Location
- 90 Moore Avenue South Waterloo, Ontario, N2J 1X2 Canada 43°27′53″N 80°30′43″W﻿ / ﻿43.464618°N 80.511884°W

Information
- School type: State school, Primary school
- Opened: September 2, 1931
- School board: Waterloo Region District School Board
- School number: 171417
- Principal: Susan Marchiori
- Grades: JK-6 & Gr.5/6 congregated enrichment
- Enrollment: 421 (2015)
- Language: English
- Area: Moore & Union
- Colours: Blue and Yellow
- Mascot: EZ Tiger
- Team name: Tigers
- Website: elz.wrdsb.ca

= Elizabeth Ziegler Public School =

Elizabeth Ziegler Public School is an elementary school located in Waterloo, Ontario, at 90 Moore Avenue South, roughly one kilometre east of Waterloo's city centre. As of 2009, the school serves junior kindergarten through grade 6. Its principal is currently Ms. Susan Marchiori, and it has a vice principal, Ms. MacNeill. The school also currently hosts one mixed grade 5&6 enrichment class for gifted students. In 2005 the school was ranked 971st out of 2,850 elementary schools in Ontario by the Fraser Institute, based on the results of grade 3 and 6 students on province-wide standardized tests.

The school was named after local teacher Elizabeth Ziegler, who had taught in Waterloo for 55 years. The original building was designed by Frank W. Warren of Hamilton and construction overseen by Alex Schnarr of Waterloo. It was officially opened on September 2, 1931 by George Henry, then the Premier of Ontario. At the time, it was Waterloo's third public elementary school. The first principal was C. J. MacGregor. Between 1940 and 1950 the school also housed some grade 9 classes because of overcrowding at Kitchener-Waterloo Collegiate and Vocational School.

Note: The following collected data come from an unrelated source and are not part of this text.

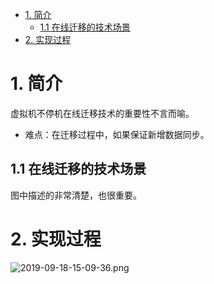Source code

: <!-- TOC -->

- [1. 简介](#1-简介)
    - [1.1 在线迁移的技术场景](#11-在线迁移的技术场景)
- [2. 实现过程](#2-实现过程)

<!-- /TOC -->
# 1. 简介
虚拟机不停机在线迁移技术的重要性不言而喻。
* 难点：在迁移过程中，如果保证新增数据同步。
## 1.1 在线迁移的技术场景
图中描述的非常清楚，也很重要。

# 2. 实现过程
![2019-09-18-15-09-36.png](./images/2019-09-18-15-09-36.png)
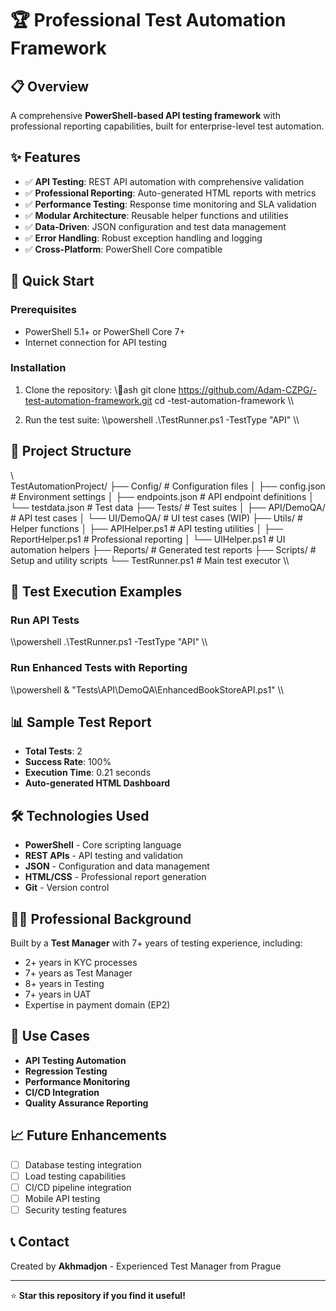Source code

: ﻿# 🏆 Professional Test Automation Framework

## 📋 Overview
A comprehensive **PowerShell-based API testing framework** with professional reporting capabilities, built for enterprise-level test automation.

## ✨ Features
- ✅ **API Testing**: REST API automation with comprehensive validation
- ✅ **Professional Reporting**: Auto-generated HTML reports with metrics
- ✅ **Performance Testing**: Response time monitoring and SLA validation  
- ✅ **Modular Architecture**: Reusable helper functions and utilities
- ✅ **Data-Driven**: JSON configuration and test data management
- ✅ **Error Handling**: Robust exception handling and logging
- ✅ **Cross-Platform**: PowerShell Core compatible

## 🚀 Quick Start

### Prerequisites
- PowerShell 5.1+ or PowerShell Core 7+
- Internet connection for API testing

### Installation
1. Clone the repository:
   \\\ash
   git clone https://github.com/Adam-CZPG/-test-automation-framework.git
   cd -test-automation-framework
   \\\

2. Run the test suite:
   \\\powershell
   .\TestRunner.ps1 -TestType "API"
   \\\

## 📁 Project Structure
\\\
TestAutomationProject/
├── Config/               # Configuration files
│   ├── config.json      # Environment settings
│   ├── endpoints.json   # API endpoint definitions
│   └── testdata.json    # Test data
├── Tests/               # Test suites
│   ├── API/DemoQA/     # API test cases
│   └── UI/DemoQA/      # UI test cases (WIP)
├── Utils/               # Helper functions
│   ├── APIHelper.ps1   # API testing utilities
│   ├── ReportHelper.ps1 # Professional reporting
│   └── UIHelper.ps1    # UI automation helpers
├── Reports/             # Generated test reports
├── Scripts/             # Setup and utility scripts
└── TestRunner.ps1       # Main test executor
\\\

## 🧪 Test Execution Examples

### Run API Tests
\\\powershell
.\TestRunner.ps1 -TestType "API"
\\\

### Run Enhanced Tests with Reporting
\\\powershell
& "Tests\API\DemoQA\EnhancedBookStoreAPI.ps1"
\\\

## 📊 Sample Test Report
- **Total Tests**: 2
- **Success Rate**: 100%
- **Execution Time**: 0.21 seconds
- **Auto-generated HTML Dashboard**

## 🛠️ Technologies Used
- **PowerShell** - Core scripting language
- **REST APIs** - API testing and validation
- **JSON** - Configuration and data management
- **HTML/CSS** - Professional report generation
- **Git** - Version control

## 👨‍💼 Professional Background
Built by a **Test Manager** with 7+ years of testing experience, including:
- 2+ years in KYC processes
- 7+ years as Test Manager
- 8+ years in Testing
- 7+ years in UAT
- Expertise in payment domain (EP2)

## 🎯 Use Cases
- **API Testing Automation**
- **Regression Testing**
- **Performance Monitoring**
- **CI/CD Integration**
- **Quality Assurance Reporting**

## 📈 Future Enhancements
- [ ] Database testing integration
- [ ] Load testing capabilities
- [ ] CI/CD pipeline integration
- [ ] Mobile API testing
- [ ] Security testing features

## 📞 Contact
Created by **Akhmadjon** - Experienced Test Manager from Prague

---
⭐ **Star this repository if you find it useful!**
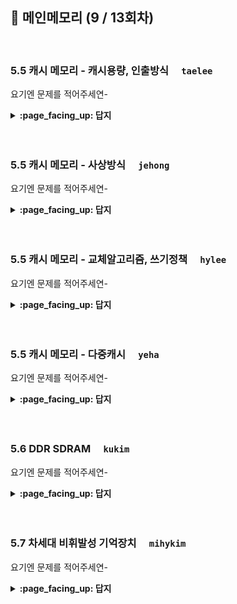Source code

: ## 🦄 메인메모리 (9 / 13회차)
<br>

### 5.5 캐시 메모리 - 캐시용량, 인출방식　	`taelee`

요기엔 문제를 적어주세연-

<details>
<summary> <b> :page_facing_up: 답지 </b>  </summary><br>
  
답지의 구성은<br>
문제와 동일하게 부탁드려연-

</details>
<br><br>

###  5.5 캐시 메모리 - 사상방식　	`jehong`

요기엔 문제를 적어주세연-

<details>
<summary> <b> :page_facing_up: 답지 </b>  </summary><br>
  
답지의 구성은<br>
문제와 동일하게 부탁드려연-

</details>
<br><br>

### 5.5 캐시 메모리 - 교체알고리즘, 쓰기정책　	`hylee`

요기엔 문제를 적어주세연-

<details>
<summary> <b> :page_facing_up: 답지 </b>  </summary><br>
  
답지의 구성은<br>
문제와 동일하게 부탁드려연-

</details>
<br><br>

### 5.5 캐시 메모리 - 다중캐시　	`yeha`

요기엔 문제를 적어주세연-

<details>
<summary> <b> :page_facing_up: 답지 </b>  </summary><br>
  
답지의 구성은<br>
문제와 동일하게 부탁드려연-

</details>
<br><br>


### 5.6 DDR SDRAM　	`kukim`

요기엔 문제를 적어주세연-

<details>
<summary> <b> :page_facing_up: 답지 </b>  </summary><br>
  
답지의 구성은<br>
문제와 동일하게 부탁드려연-

</details>
<br><br>


### 5.7 차세대 비휘발성 기억장치　	`mihykim`

요기엔 문제를 적어주세연-

<details>
<summary> <b> :page_facing_up: 답지 </b>  </summary><br>
  
답지의 구성은<br>
문제와 동일하게 부탁드려연-

</details>
<br><br>
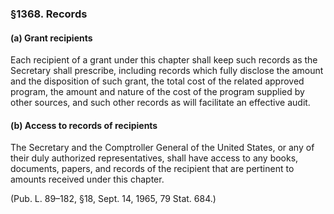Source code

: ### §1368. Records ###

#### (a) Grant recipients ####

Each recipient of a grant under this chapter shall keep such records as the Secretary shall prescribe, including records which fully disclose the amount and the disposition of such grant, the total cost of the related approved program, the amount and nature of the cost of the program supplied by other sources, and such other records as will facilitate an effective audit.

#### (b) Access to records of recipients ####

The Secretary and the Comptroller General of the United States, or any of their duly authorized representatives, shall have access to any books, documents, papers, and records of the recipient that are pertinent to amounts received under this chapter.

(Pub. L. 89–182, §18, Sept. 14, 1965, 79 Stat. 684.)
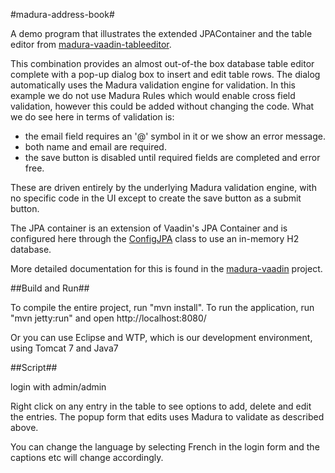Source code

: #madura-address-book#

A demo program that illustrates the extended JPAContainer and the table editor from [madura-vaadin-tableeditor](../madura-vaadin-tableeditor/READ.me).

This combination provides an almost out-of-the box database table editor complete with a pop-up dialog box to insert and edit table rows. The dialog automatically uses the Madura validation engine for validation. In this example we do not use Madura Rules which would enable cross field validation, however this could be added without changing the code. What we do see here in terms of validation is:

 * the email field requires an '@' symbol in it or we show an error message.
 * both name and email are required.
 * the save button is disabled until required fields are completed and error free.

These are driven entirely by the underlying Madura validation engine, with no specific code in the UI except to create the save button as a submit button.

The JPA container is an extension of Vaadin's JPA Container and is configured here through the [ConfigJPA](src/main/java/nz/co/senanque/addressbook/jpa/ConfigJPA.java) class to use an in-memory H2 database.

More detailed documentation for this is found in the [madura-vaadin](../madura-vaadin/README.md) project.

##Build and Run##

To compile the entire project, run "mvn install".
To run the application, run "mvn jetty:run" and open http://localhost:8080/

Or you can use Eclipse and WTP, which is our development environment, using Tomcat 7 and Java7

##Script##

login with admin/admin

Right click on any entry in the table to see options to add, delete and edit the entries.
The popup form that edits uses Madura to validate as described above.

You can change the language by selecting French in the login form and the captions etc will change accordingly.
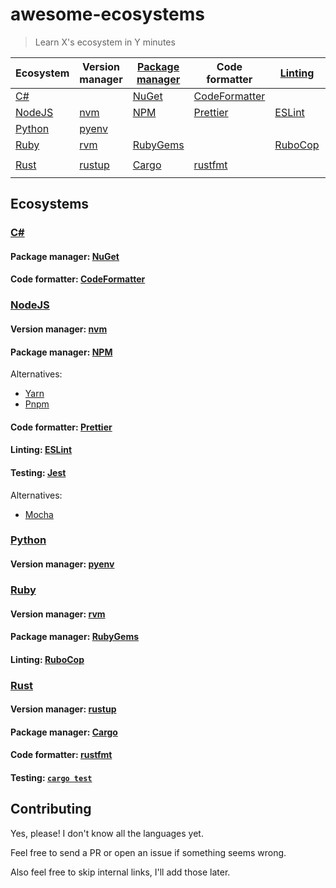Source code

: # awesome-ecosystems

> Learn X's ecosystem in Y minutes

<!-- ecosystems sorted by name -->
<!-- tools sorted by the order they're usually encountered in in development process -->

| Ecosystem | Version manager | [Package manager] | Code formatter  | [Linting] | [Testing]      |
| --------- | --------------- | ----------------- | --------------- | --------- | -------------- |
| [C#]      |                 | [NuGet]           | [CodeFormatter] |           |                |
| [NodeJS]  | [nvm]           | [NPM]             | [Prettier]      | [ESLint]  | [Jest]         |
| [Python]  | [pyenv]         |                   |                 |           |                |
| [Ruby]    | [rvm]           | [RubyGems]        |                 | [RuboCop] |                |
| [Rust]    | [rustup]        | [Cargo]           | [rustfmt]       |           | [`cargo test`] |

<!-- see also https://en.wikipedia.org/wiki/Programming_tool -->

<!-- [Version manager]: is there an article that explains what a version manager is and why they're useful? -->
[Package manager]: https://en.wikipedia.org/wiki/Package_manager
<!-- [Code formatter]: is there an article specifically about tools that automatically rewrite source code? -->
[Linting]: https://en.wikipedia.org/wiki/Lint_(software)
[Testing]: https://en.wikipedia.org/wiki/Test_automation

## Ecosystems


### [C#](https://docs.microsoft.com/en-us/dotnet/csharp/)
[C#]: #c

#### Package manager: [NuGet](https://www.nuget.org/)
[NuGet]: #package-manager-nuget

#### Code formatter: [CodeFormatter](https://github.com/dotnet/codeformatter)
[CodeFormatter]: #code-formatter-codeformatter


### [NodeJS](https://nodejs.org/en/)
[NodeJS]: #nodejs

#### Version manager: [nvm](https://github.com/nvm-sh/nvm)
[nvm]: #version-manager-nvm

#### Package manager: [NPM](https://www.npmjs.com/)
[NPM]: #package-manager-npm

Alternatives:
 - [Yarn](https://yarnpkg.com/)
 - [Pnpm](https://pnpm.js.org/)

#### Code formatter: [Prettier](https://prettier.io)
[Prettier]: #code-formatter-prettier

#### Linting: [ESLint](https://eslint.org/)
[ESLint]: #linting-eslint

#### Testing: [Jest](https://jestjs.io/)
[Jest]: #testing-jest

Alternatives:
 - [Mocha](https://mochajs.org/)


### [Python](https://www.python.org/)
[Python]: #python

#### Version manager: [pyenv](https://github.com/pyenv/pyenv)
[pyenv]: version-manager-pyenv


### [Ruby](https://www.ruby-lang.org/en/)
[Ruby]: #ruby

#### Version manager: [rvm](https://rvm.io/)
[rvm]: #version-manager-rvm

#### Package manager: [RubyGems](https://rubygems.org/)
[RubyGems]: #package-manager-rubygems

#### Linting: [RuboCop](https://rubocop.org/)
[RuboCop]: #linting-rubocop


### [Rust](https://www.rust-lang.org/)
[Rust]: #rust

#### Version manager: [rustup](https://rustup.rs/)
[rustup]: #version-manager-rustup

#### Package manager: [Cargo](https://doc.rust-lang.org/stable/cargo/)
[Cargo]: #package-manager-cargo

#### Code formatter: [rustfmt](https://github.com/rust-lang/rustfmt)
[rustfmt]: #code-formatter-rustfmt

#### Testing: [`cargo test`](https://doc.rust-lang.org/cargo/guide/tests.html)
[`cargo test`]: #testing-cargo-test


## Contributing

Yes, please! I don't know all the languages yet.

Feel free to send a PR or open an issue if something seems wrong.

Also feel free to skip internal links, I'll add those later.
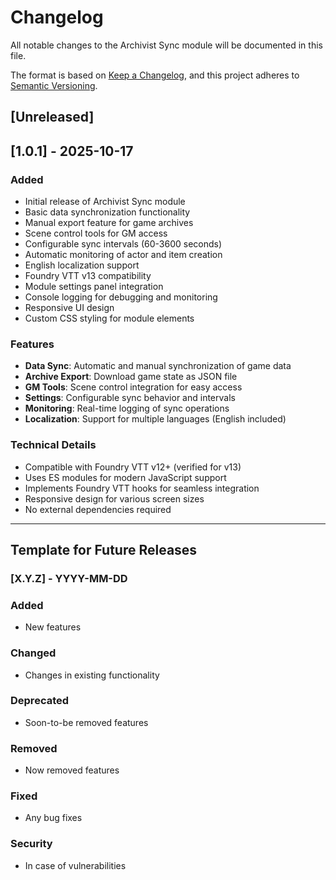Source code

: # Changelog

All notable changes to the Archivist Sync module will be documented in this file.

The format is based on [Keep a Changelog](https://keepachangelog.com/en/1.0.0/),
and this project adheres to [Semantic Versioning](https://semver.org/spec/v2.0.0.html).

## [Unreleased]

## [1.0.1] - 2025-10-17

### Added
- Initial release of Archivist Sync module
- Basic data synchronization functionality
- Manual export feature for game archives
- Scene control tools for GM access
- Configurable sync intervals (60-3600 seconds)
- Automatic monitoring of actor and item creation
- English localization support
- Foundry VTT v13 compatibility
- Module settings panel integration
- Console logging for debugging and monitoring
- Responsive UI design
- Custom CSS styling for module elements

### Features
- **Data Sync**: Automatic and manual synchronization of game data
- **Archive Export**: Download game state as JSON file
- **GM Tools**: Scene control integration for easy access
- **Settings**: Configurable sync behavior and intervals
- **Monitoring**: Real-time logging of sync operations
- **Localization**: Support for multiple languages (English included)

### Technical Details
- Compatible with Foundry VTT v12+ (verified for v13)
- Uses ES modules for modern JavaScript support
- Implements Foundry VTT hooks for seamless integration
- Responsive design for various screen sizes
- No external dependencies required

---

## Template for Future Releases

### [X.Y.Z] - YYYY-MM-DD

### Added
- New features

### Changed
- Changes in existing functionality

### Deprecated
- Soon-to-be removed features

### Removed
- Now removed features

### Fixed
- Any bug fixes

### Security
- In case of vulnerabilities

On December 16, 1985, the school building was designated by the City of Waterloo as a heritage landmark under the provisions of the Ontario Heritage Act. The building was built in Gothic Revival style and cost $121,999 to build, a significant expenditure during the Great Depression. The building was three stories tall and originally had 16 rooms, including double-sized rooms for household science, kindergarten, manual training, and assembly. Included in the design of the school was a nod to Waterloo's official flower, the gladiolus, which Warren had carved above the main entrance. Two extensions were later made, one in 1955 and another, consisting mainly of a gymnasium, in 1987.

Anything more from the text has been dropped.